___ Dataset content

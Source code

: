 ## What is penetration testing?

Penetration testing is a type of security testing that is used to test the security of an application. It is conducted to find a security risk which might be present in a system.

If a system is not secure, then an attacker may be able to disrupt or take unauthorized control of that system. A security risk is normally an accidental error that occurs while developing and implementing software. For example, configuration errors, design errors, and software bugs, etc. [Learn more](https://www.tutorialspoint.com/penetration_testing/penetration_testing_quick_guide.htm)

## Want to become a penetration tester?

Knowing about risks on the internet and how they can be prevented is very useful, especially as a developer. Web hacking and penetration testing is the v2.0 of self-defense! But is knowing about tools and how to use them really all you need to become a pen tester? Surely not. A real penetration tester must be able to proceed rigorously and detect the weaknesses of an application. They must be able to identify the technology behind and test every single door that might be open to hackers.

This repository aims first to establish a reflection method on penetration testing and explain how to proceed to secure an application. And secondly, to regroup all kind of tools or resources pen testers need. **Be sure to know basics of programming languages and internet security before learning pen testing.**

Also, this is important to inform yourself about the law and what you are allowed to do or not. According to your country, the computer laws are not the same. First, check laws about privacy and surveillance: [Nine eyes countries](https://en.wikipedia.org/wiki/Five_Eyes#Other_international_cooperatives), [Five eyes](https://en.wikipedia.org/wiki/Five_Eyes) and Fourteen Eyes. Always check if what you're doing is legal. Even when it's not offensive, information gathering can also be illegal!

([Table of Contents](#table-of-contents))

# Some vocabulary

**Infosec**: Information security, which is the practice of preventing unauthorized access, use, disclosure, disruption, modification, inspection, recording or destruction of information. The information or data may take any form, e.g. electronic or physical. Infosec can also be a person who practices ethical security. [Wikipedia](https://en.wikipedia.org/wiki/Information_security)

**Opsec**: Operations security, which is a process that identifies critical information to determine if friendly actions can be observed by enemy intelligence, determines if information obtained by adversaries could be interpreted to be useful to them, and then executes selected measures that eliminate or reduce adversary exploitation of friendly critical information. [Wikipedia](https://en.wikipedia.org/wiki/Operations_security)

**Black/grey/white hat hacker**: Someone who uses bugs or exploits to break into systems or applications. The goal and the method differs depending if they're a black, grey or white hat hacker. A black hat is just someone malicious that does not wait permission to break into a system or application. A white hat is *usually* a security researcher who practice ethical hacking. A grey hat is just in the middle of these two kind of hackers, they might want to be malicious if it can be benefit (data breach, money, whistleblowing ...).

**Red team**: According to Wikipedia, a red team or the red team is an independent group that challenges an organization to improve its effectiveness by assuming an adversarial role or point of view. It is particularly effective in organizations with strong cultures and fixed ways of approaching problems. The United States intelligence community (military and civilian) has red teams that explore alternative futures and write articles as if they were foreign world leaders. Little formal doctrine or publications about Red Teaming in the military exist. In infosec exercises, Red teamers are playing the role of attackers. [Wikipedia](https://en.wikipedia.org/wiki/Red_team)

______

- What you are asked to do:
Gather up, from the records above, each line where the word "ethical" appears.

- Answer:
**Infosec**: Information security, which is the practice of preventing unauthorized access, use, disclosure, disruption, modification, inspection, recording or destruction of information. The information or data may take any form, e.g. electronic or physical. Infosec can also be a person who practices ethical security. [Wikipedia](https://en.wikipedia.org/wiki/Information_security)
**Black/grey/white hat hacker**: Someone who uses bugs or exploits to break into systems or applications. The goal and the method differs depending if they're a black, grey or white hat hacker. A black hat is just someone malicious that does not wait permission to break into a system or application. A white hat is *usually* a security researcher who practice ethical hacking. A grey hat is just in the middle of these two kind of hackers, they might want to be malicious if it can be benefit (data breach, money, whistleblowing ...).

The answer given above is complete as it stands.